— What is needed —
Among the records, how many lines carry the string "into"? Give that number with nothing added.

Records for processing Block Start

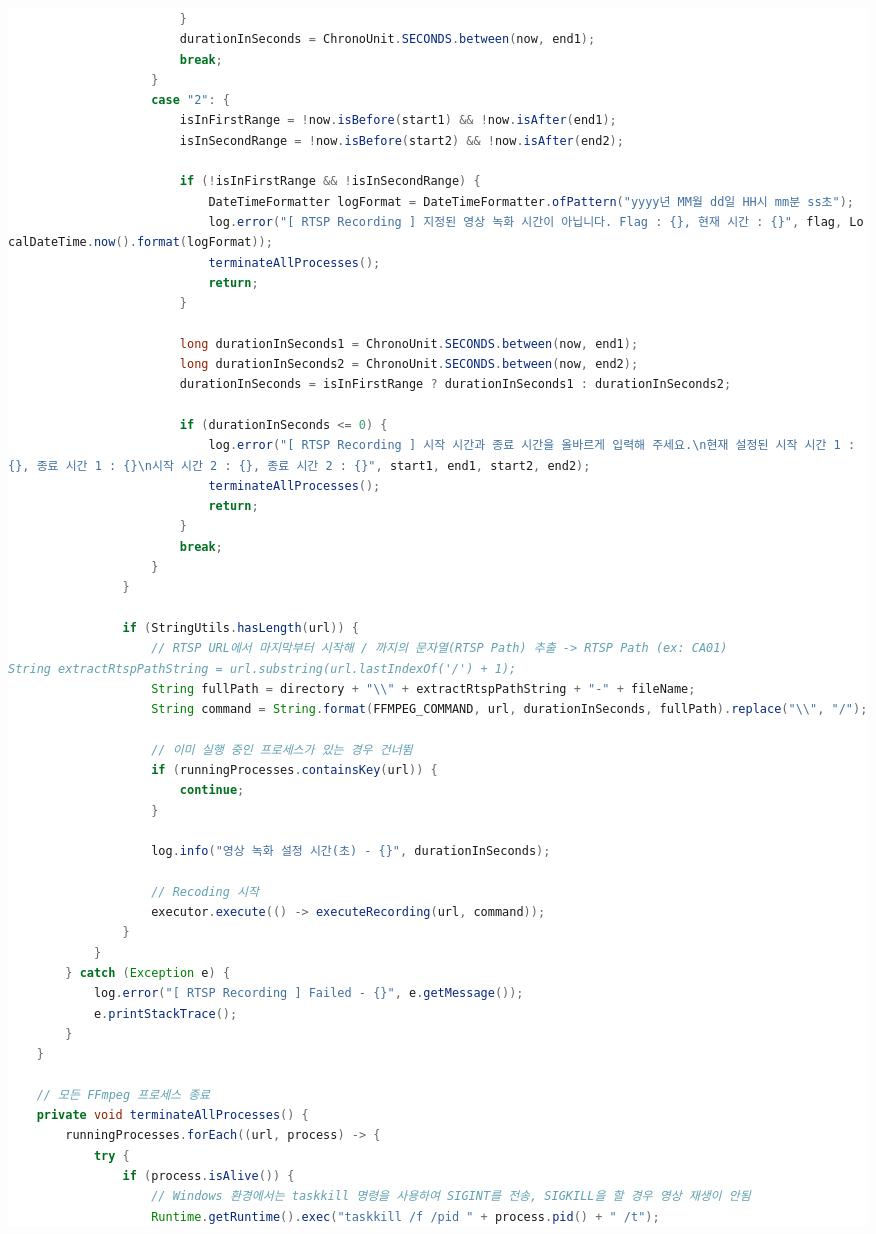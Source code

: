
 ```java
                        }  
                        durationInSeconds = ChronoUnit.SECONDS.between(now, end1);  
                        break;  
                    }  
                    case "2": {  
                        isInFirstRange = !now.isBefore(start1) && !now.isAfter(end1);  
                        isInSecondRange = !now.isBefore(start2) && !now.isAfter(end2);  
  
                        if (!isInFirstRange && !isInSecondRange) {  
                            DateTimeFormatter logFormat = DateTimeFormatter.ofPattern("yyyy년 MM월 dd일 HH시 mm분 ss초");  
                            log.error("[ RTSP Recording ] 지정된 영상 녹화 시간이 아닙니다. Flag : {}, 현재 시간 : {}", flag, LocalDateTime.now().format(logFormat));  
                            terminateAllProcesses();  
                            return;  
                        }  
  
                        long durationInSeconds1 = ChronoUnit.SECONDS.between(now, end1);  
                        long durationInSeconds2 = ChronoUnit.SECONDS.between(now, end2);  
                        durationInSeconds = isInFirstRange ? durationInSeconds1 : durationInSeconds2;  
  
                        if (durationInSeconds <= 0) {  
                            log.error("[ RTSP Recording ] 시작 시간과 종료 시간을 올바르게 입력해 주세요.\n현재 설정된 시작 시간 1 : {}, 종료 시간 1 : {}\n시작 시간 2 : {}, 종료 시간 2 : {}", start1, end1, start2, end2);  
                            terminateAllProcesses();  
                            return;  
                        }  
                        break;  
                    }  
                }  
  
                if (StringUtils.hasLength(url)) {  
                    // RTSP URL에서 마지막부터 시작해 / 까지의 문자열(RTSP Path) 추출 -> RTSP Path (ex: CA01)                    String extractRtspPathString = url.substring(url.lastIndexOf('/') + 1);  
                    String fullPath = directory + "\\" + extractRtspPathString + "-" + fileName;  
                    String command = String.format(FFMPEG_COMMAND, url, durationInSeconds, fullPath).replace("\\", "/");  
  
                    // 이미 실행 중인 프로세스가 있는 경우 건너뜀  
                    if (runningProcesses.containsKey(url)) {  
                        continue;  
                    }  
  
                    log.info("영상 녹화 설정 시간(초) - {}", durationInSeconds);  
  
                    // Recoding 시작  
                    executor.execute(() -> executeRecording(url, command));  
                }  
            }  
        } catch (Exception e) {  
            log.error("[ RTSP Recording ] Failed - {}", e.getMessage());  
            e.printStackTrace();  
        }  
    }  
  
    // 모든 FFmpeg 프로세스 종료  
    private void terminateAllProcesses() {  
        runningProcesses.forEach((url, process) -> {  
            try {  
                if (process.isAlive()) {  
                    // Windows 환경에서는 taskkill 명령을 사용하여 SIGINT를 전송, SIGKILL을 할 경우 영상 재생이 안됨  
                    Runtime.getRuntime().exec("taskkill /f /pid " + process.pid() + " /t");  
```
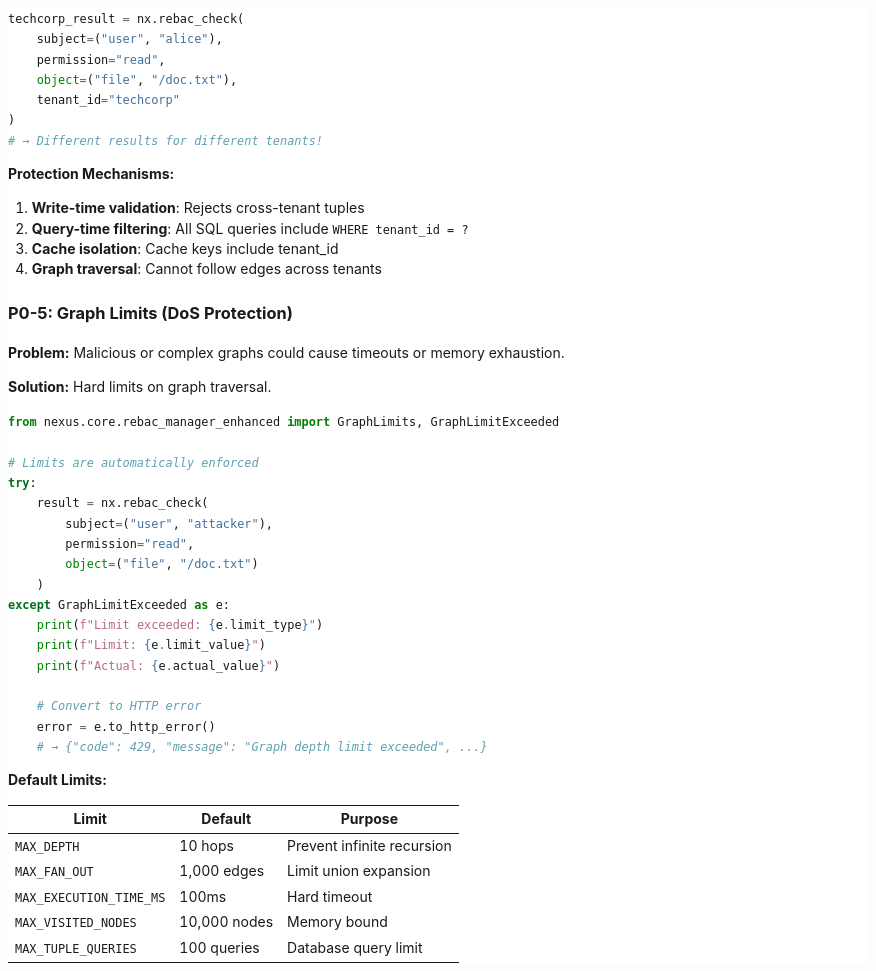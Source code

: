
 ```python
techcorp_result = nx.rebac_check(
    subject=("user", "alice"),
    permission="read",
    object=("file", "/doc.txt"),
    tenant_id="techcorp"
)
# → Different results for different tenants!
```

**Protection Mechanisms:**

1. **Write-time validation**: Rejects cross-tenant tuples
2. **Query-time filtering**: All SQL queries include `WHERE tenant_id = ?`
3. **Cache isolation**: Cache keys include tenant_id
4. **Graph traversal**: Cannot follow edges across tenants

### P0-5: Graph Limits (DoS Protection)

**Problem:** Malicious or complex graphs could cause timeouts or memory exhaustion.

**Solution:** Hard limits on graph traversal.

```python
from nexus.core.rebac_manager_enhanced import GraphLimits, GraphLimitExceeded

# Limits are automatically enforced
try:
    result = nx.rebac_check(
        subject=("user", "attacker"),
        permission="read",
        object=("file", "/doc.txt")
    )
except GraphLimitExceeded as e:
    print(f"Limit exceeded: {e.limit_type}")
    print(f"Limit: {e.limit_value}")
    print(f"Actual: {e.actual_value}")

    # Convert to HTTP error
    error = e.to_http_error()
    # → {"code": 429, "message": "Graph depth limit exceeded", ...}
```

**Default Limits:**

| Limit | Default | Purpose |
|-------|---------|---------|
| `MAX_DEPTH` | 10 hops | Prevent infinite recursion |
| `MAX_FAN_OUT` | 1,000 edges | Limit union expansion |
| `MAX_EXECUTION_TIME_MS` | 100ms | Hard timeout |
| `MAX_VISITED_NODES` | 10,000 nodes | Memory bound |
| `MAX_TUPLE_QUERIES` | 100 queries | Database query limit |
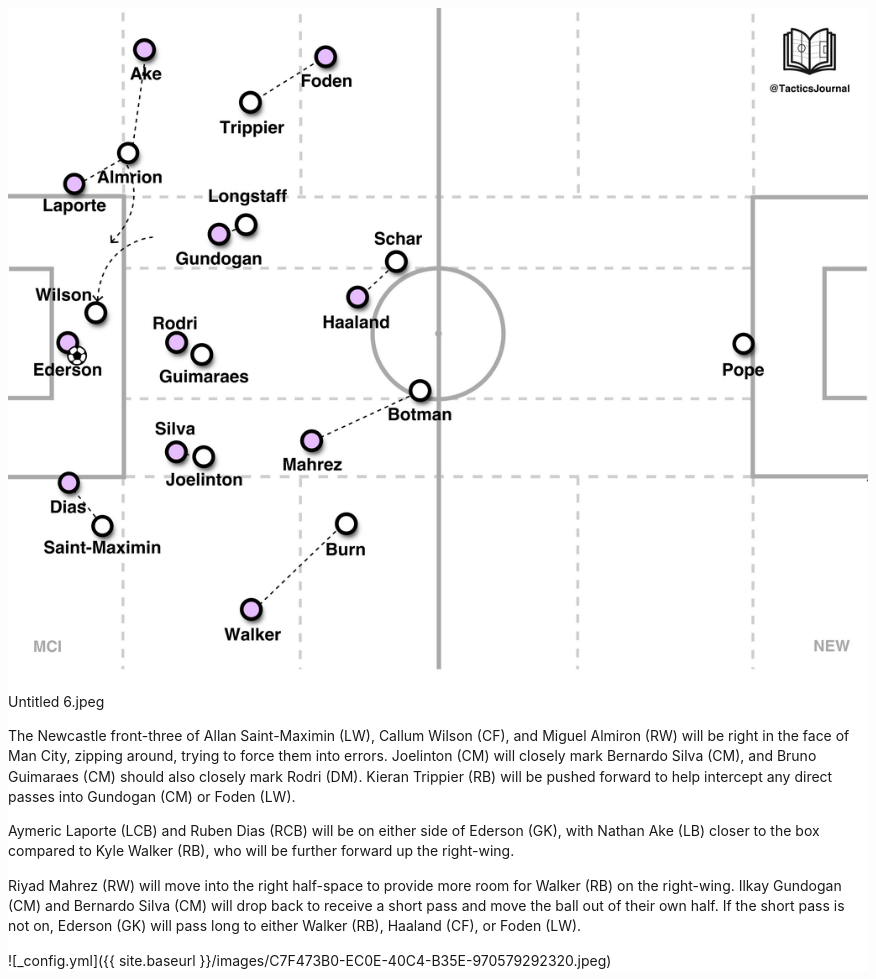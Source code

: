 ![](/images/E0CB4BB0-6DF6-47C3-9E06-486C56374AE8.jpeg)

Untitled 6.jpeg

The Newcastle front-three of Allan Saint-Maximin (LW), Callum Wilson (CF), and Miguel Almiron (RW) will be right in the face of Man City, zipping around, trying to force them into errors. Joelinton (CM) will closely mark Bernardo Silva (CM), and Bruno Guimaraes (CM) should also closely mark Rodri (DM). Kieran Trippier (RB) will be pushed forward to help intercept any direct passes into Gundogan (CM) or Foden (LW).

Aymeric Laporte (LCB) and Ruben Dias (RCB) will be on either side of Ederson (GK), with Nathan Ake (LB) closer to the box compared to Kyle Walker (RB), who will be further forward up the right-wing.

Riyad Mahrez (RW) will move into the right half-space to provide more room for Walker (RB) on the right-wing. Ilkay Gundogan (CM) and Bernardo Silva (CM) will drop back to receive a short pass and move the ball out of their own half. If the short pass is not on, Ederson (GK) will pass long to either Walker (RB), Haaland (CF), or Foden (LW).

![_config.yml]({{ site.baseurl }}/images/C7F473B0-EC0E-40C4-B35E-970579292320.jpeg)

Records for processing Block End

— Output of the task —
2